§ **AIM OF THE EXERCISE**
Transcribe everything in the records exactly. Skip the images.

+++ MATERIAL PROVIDED +++

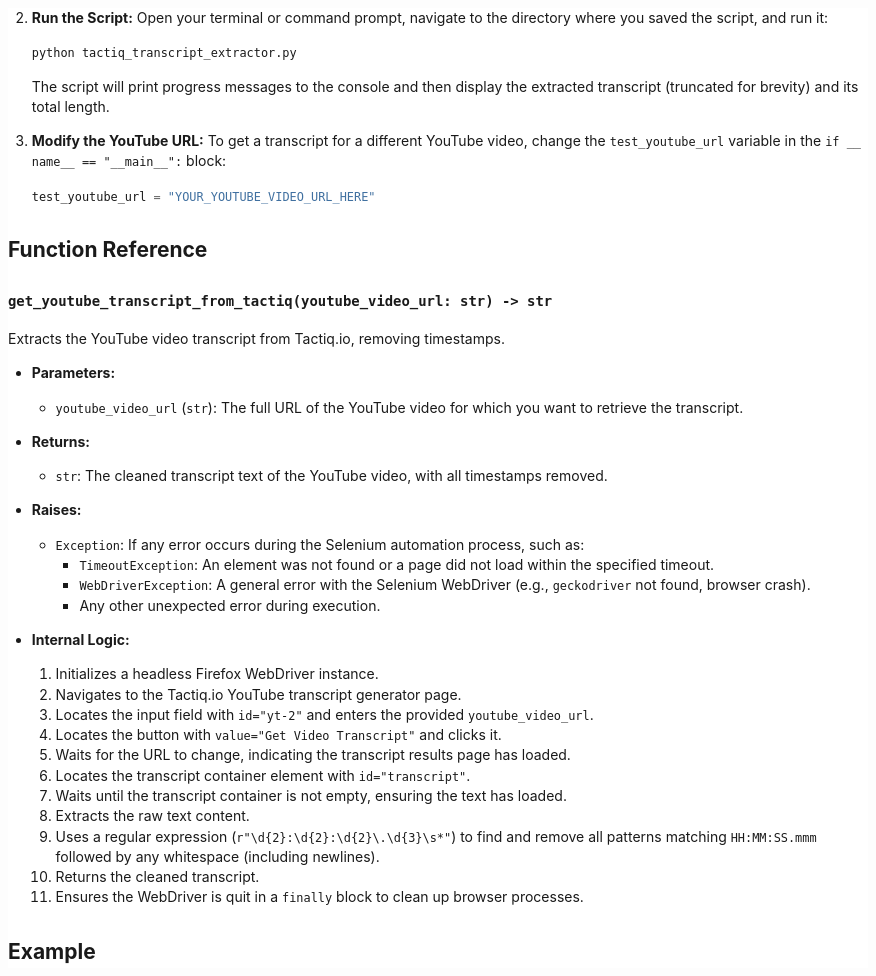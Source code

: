 2.  **Run the Script:**
    Open your terminal or command prompt, navigate to the directory where you saved the script, and run it:
    ```bash
    python tactiq_transcript_extractor.py
    ```
    The script will print progress messages to the console and then display the extracted transcript (truncated for brevity) and its total length.

3.  **Modify the YouTube URL:**
    To get a transcript for a different YouTube video, change the `test_youtube_url` variable in the `if __name__ == "__main__":` block:
    ```python
    test_youtube_url = "YOUR_YOUTUBE_VIDEO_URL_HERE"
    ```

## Function Reference

### `get_youtube_transcript_from_tactiq(youtube_video_url: str) -> str`

Extracts the YouTube video transcript from Tactiq.io, removing timestamps.

*   **Parameters:**
    *   `youtube_video_url` (`str`): The full URL of the YouTube video for which you want to retrieve the transcript.

*   **Returns:**
    *   `str`: The cleaned transcript text of the YouTube video, with all timestamps removed.

*   **Raises:**
    *   `Exception`: If any error occurs during the Selenium automation process, such as:
        *   `TimeoutException`: An element was not found or a page did not load within the specified timeout.
        *   `WebDriverException`: A general error with the Selenium WebDriver (e.g., `geckodriver` not found, browser crash).
        *   Any other unexpected error during execution.

*   **Internal Logic:**
    1.  Initializes a headless Firefox WebDriver instance.
    2.  Navigates to the Tactiq.io YouTube transcript generator page.
    3.  Locates the input field with `id="yt-2"` and enters the provided `youtube_video_url`.
    4.  Locates the button with `value="Get Video Transcript"` and clicks it.
    5.  Waits for the URL to change, indicating the transcript results page has loaded.
    6.  Locates the transcript container element with `id="transcript"`.
    7.  Waits until the transcript container is not empty, ensuring the text has loaded.
    8.  Extracts the raw text content.
    9.  Uses a regular expression (`r"\d{2}:\d{2}:\d{2}\.\d{3}\s*"`) to find and remove all patterns matching `HH:MM:SS.mmm` followed by any whitespace (including newlines).
    10. Returns the cleaned transcript.
    11. Ensures the WebDriver is quit in a `finally` block to clean up browser processes.

## Example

+++

§ **EXERCISE OUTPUT**
Source code

: 2.  **Run the Script:**
    Open your terminal or command prompt, navigate to the directory where you saved the script, and run it:
    ```bash
    python tactiq_transcript_extractor.py
    ```
    The script will print progress messages to the console and then display the extracted transcript (truncated for brevity) and its total length.

3.  **Modify the YouTube URL:**
    To get a transcript for a different YouTube video, change the `test_youtube_url` variable in the `if __name__ == "__main__":` block:
    ```python
    test_youtube_url = "YOUR_YOUTUBE_VIDEO_URL_HERE"
    ```

## Function Reference

### `get_youtube_transcript_from_tactiq(youtube_video_url: str) -> str`

Extracts the YouTube video transcript from Tactiq.io, removing timestamps.

*   **Parameters:**
    *   `youtube_video_url` (`str`): The full URL of the YouTube video for which you want to retrieve the transcript.

*   **Returns:**
    *   `str`: The cleaned transcript text of the YouTube video, with all timestamps removed.

*   **Raises:**
    *   `Exception`: If any error occurs during the Selenium automation process, such as:
        *   `TimeoutException`: An element was not found or a page did not load within the specified timeout.
        *   `WebDriverException`: A general error with the Selenium WebDriver (e.g., `geckodriver` not found, browser crash).
        *   Any other unexpected error during execution.

*   **Internal Logic:**
    1.  Initializes a headless Firefox WebDriver instance.
    2.  Navigates to the Tactiq.io YouTube transcript generator page.
    3.  Locates the input field with `id="yt-2"` and enters the provided `youtube_video_url`.
    4.  Locates the button with `value="Get Video Transcript"` and clicks it.
    5.  Waits for the URL to change, indicating the transcript results page has loaded.
    6.  Locates the transcript container element with `id="transcript"`.
    7.  Waits until the transcript container is not empty, ensuring the text has loaded.
    8.  Extracts the raw text content.
    9.  Uses a regular expression (`r"\d{2}:\d{2}:\d{2}\.\d{3}\s*"`) to find and remove all patterns matching `HH:MM:SS.mmm` followed by any whitespace (including newlines).
    10. Returns the cleaned transcript.
    11. Ensures the WebDriver is quit in a `finally` block to clean up browser processes.

## Example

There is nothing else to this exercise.